• [Records provided]
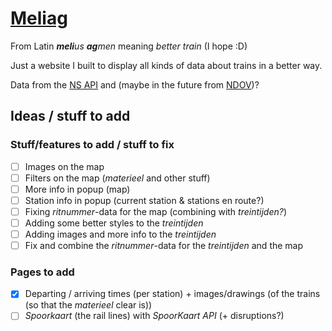 # [Meliag](https://www.gijs6.nl/meliag)

From Latin _**meli**us **ag**men_ meaning _better train_ (I hope :D)

Just a website I built to display all kinds of data about trains in a better way.

Data from the [NS API](https://apiportal.ns.nl/) and (maybe in the future from [NDOV](https://ndovloket.nl/))?

## Ideas / stuff to add

### Stuff/features to add / stuff to fix

- [ ] Images on the map
- [ ] Filters on the map (_materieel_ and other stuff)
- [ ] More info in popup (map)
- [ ] Station info in popup (current station & stations en route?)
- [ ] Fixing _ritnummer_-data for the map (combining with _treintijden?_)
- [ ] Adding some better styles to the _treintijden_
- [ ] Adding images and more info to the _treintijden_
- [ ] Fix and combine the _ritnummer_-data for the _treintijden_ and the map

### Pages to add

- [x] Departing / arriving times (per station) + images/drawings (of the trains (so that the _materieel_ clear is))
- [ ] _Spoorkaart_ (the rail lines) with _SpoorKaart API_ (+ disruptions?)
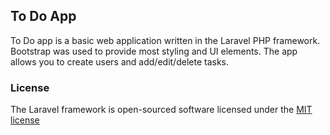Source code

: ## To Do App

To Do app is a basic web application written in the Laravel PHP framework.  Bootstrap was used to provide most styling and UI elements.  The app allows you to create users and add/edit/delete tasks.

### License

The Laravel framework is open-sourced software licensed under the [MIT license](http://opensource.org/licenses/MIT)

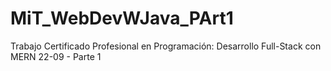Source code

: # MiT_WebDevWJava_PArt1
Trabajo Certificado Profesional en Programación: Desarrollo Full-Stack con MERN 22-09 - Parte 1
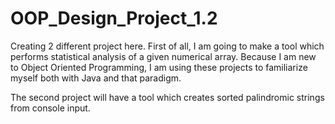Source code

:# OOP_Design_Project_1.2

Creating 2 different project here. First of all, I am going to make a tool which performs statistical analysis of a given numerical array.
Because I am new to Object Oriented Programming, I am using these projects to familiarize myself both with Java and that paradigm. 

The second project will have a tool which creates sorted palindromic strings from console input. 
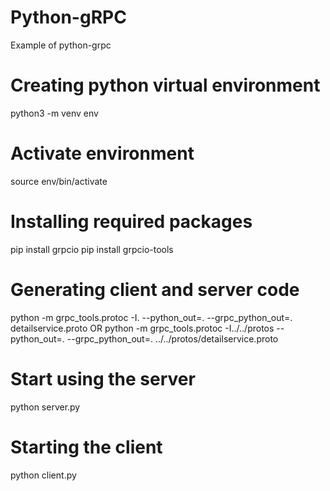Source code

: # Python-gRPC
Example of python-grpc

# Creating python virtual environment
python3 -m venv env

# Activate environment
source env/bin/activate

# Installing required packages
pip install grpcio
pip install grpcio-tools

# Generating client and server code
python -m grpc_tools.protoc -I. --python_out=. --grpc_python_out=. detailservice.proto
OR
python -m grpc_tools.protoc -I../../protos --python_out=. --grpc_python_out=. ../../protos/detailservice.proto

# Start using the server
python server.py

# Starting the client
python client.py
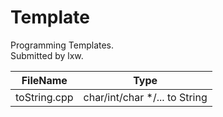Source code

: Template
============

Programming Templates.<br>
Submitted by lxw.


| **FileName** | **Type** |
| ----- | -------- |
| toString.cpp | char/int/char */... to String |
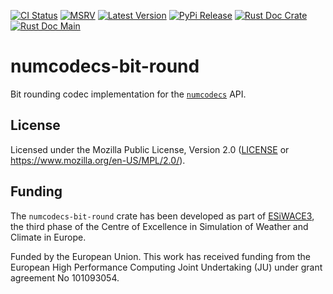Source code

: [![CI Status]][workflow] [![MSRV]][repo] [![Latest Version]][crates.io] [![PyPi Release]][pypi] [![Rust Doc Crate]][docs.rs] [![Rust Doc Main]][docs]

[CI Status]: https://img.shields.io/github/actions/workflow/status/juntyr/numcodecs-rs/ci.yml?branch=main
[workflow]: https://github.com/juntyr/numcodecs-rs/actions/workflows/ci.yml?query=branch%3Amain

[MSRV]: https://img.shields.io/badge/MSRV-1.82.0-blue
[repo]: https://github.com/juntyr/numcodecs-rs

[Latest Version]: https://img.shields.io/crates/v/numcodecs-bit-round
[crates.io]: https://crates.io/crates/numcodecs-bit-round

[PyPi Release]: https://img.shields.io/pypi/v/numcodecs-wasm-bit-round.svg
[pypi]: https://pypi.python.org/pypi/numcodecs-wasm-bit-round

[Rust Doc Crate]: https://img.shields.io/docsrs/numcodecs-bit-round
[docs.rs]: https://docs.rs/numcodecs-bit-round/

[Rust Doc Main]: https://img.shields.io/badge/docs-main-blue
[docs]: https://juntyr.github.io/numcodecs-rs/numcodecs_bit_round

# numcodecs-bit-round

Bit rounding codec implementation for the [`numcodecs`] API.

[`numcodecs`]: https://docs.rs/numcodecs/0.2/numcodecs/

## License

Licensed under the Mozilla Public License, Version 2.0 ([LICENSE](LICENSE) or https://www.mozilla.org/en-US/MPL/2.0/).

## Funding

The `numcodecs-bit-round` crate has been developed as part of [ESiWACE3](https://www.esiwace.eu), the third phase of the Centre of Excellence in Simulation of Weather and Climate in Europe.

Funded by the European Union. This work has received funding from the European High Performance Computing Joint Undertaking (JU) under grant agreement No 101093054.
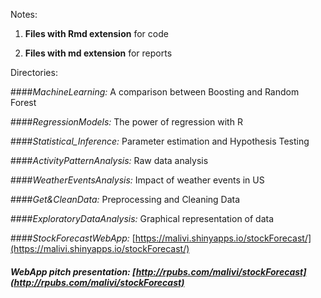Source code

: Notes:

1. **Files with Rmd extension** for code

2. **Files with md extension** for reports

Directories:

####*MachineLearning:* A comparison between Boosting and Random Forest

####*RegressionModels:* The power of regression with R

####*Statistical_Inference:* Parameter estimation and Hypothesis Testing

####*ActivityPatternAnalysis:* Raw data analysis

####*WeatherEventsAnalysis:* Impact of weather events in US

####*Get&CleanData:* Preprocessing and Cleaning Data

####*ExploratoryDataAnalysis:* Graphical representation of data

####*StockForecastWebApp:* [https://malivi.shinyapps.io/stockForecast/](https://malivi.shinyapps.io/stockForecast/)

##### WebApp pitch presentation: [http://rpubs.com/malivi/stockForecast](http://rpubs.com/malivi/stockForecast)
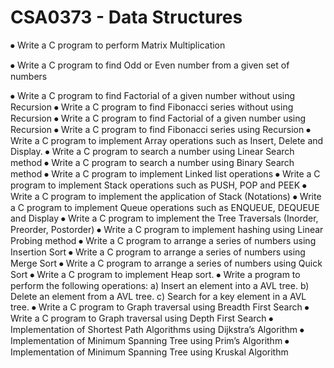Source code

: # CSA0373 - Data Structures

⦁	Write a C program to perform Matrix Multiplication

⦁	Write a C program to find Odd or Even number from a given set of numbers

⦁	Write a C program to find Factorial of a given number without using Recursion
⦁	Write a C program to find Fibonacci series without using Recursion
⦁	Write a C program to find Factorial of a given number using Recursion
⦁	Write a C program to find Fibonacci series using Recursion
⦁	Write a C program to implement Array operations such as Insert, Delete and Display.
⦁	Write a C program to search a number using Linear Search method
⦁	Write a C program to search a number using Binary Search method 
⦁	Write a C program to implement Linked list operations
⦁	Write a C program to implement Stack operations such as PUSH, POP and PEEK
⦁	Write a C program to implement the application of Stack (Notations)
⦁	Write a C program to implement Queue operations such as ENQUEUE, DEQUEUE and Display 
⦁	Write a C program to implement the Tree Traversals (Inorder, Preorder, Postorder)
⦁	Write a C program to implement hashing using Linear Probing method
⦁	Write a C program to arrange a series of numbers using Insertion Sort 
⦁	Write a C program to arrange a series of numbers using Merge Sort
⦁	Write a C program to arrange a series of numbers using Quick Sort
⦁	Write a C program to implement Heap sort.
⦁	Write a program to perform the following operations:
a) Insert an element into a AVL tree.
b) Delete an element from a AVL tree.
c) Search for a key element in a AVL tree.
⦁	Write a C program to Graph traversal using Breadth First Search 
⦁	Write a C program to Graph traversal using Depth First Search
⦁	Implementation of Shortest Path Algorithms using Dijkstra’s Algorithm
⦁	Implementation of Minimum Spanning Tree using Prim’s Algorithm
⦁	Implementation of Minimum Spanning Tree using Kruskal Algorithm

• [Assignment] Within the data above, the span starting at the line containing "# Creating python virtual environment" and ending at the line containing "python -m grpc_tools.protoc -I../../protos" is to be retyped exactly, with no other lines.

• [Reply to the task]
# Creating python virtual environment
python3 -m venv env

# Activate environment
source env/bin/activate

# Installing required packages
pip install grpcio
pip install grpcio-tools

# Generating client and server code
python -m grpc_tools.protoc -I. --python_out=. --grpc_python_out=. detailservice.proto
OR
python -m grpc_tools.protoc -I../../protos --python_out=. --grpc_python_out=. ../../protos/detailservice.proto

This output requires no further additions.